Dataset entries:
^^^^

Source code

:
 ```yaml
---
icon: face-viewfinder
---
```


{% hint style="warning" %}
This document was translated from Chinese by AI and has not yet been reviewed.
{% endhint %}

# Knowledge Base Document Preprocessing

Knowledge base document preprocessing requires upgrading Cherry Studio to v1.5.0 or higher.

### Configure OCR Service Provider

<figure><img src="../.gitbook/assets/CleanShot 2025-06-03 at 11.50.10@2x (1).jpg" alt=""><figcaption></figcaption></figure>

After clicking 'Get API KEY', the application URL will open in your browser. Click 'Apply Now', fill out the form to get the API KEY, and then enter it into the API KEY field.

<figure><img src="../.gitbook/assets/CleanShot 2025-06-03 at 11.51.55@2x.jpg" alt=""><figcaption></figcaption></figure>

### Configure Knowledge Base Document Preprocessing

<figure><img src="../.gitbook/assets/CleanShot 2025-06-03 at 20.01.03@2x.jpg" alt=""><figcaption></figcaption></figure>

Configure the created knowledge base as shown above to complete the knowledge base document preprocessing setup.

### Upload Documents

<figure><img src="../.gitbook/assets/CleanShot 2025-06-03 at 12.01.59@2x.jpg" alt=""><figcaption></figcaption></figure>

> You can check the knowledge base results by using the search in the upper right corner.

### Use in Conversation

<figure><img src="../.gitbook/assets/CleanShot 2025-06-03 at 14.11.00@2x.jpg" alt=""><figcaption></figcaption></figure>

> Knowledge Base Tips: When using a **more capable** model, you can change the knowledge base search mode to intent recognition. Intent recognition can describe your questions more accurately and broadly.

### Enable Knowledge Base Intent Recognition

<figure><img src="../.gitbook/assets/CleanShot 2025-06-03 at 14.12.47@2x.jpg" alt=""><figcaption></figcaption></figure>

^^^^

Task requirements:
Please give only the number of lines above that contain the word "Intent".

Response to the task:
2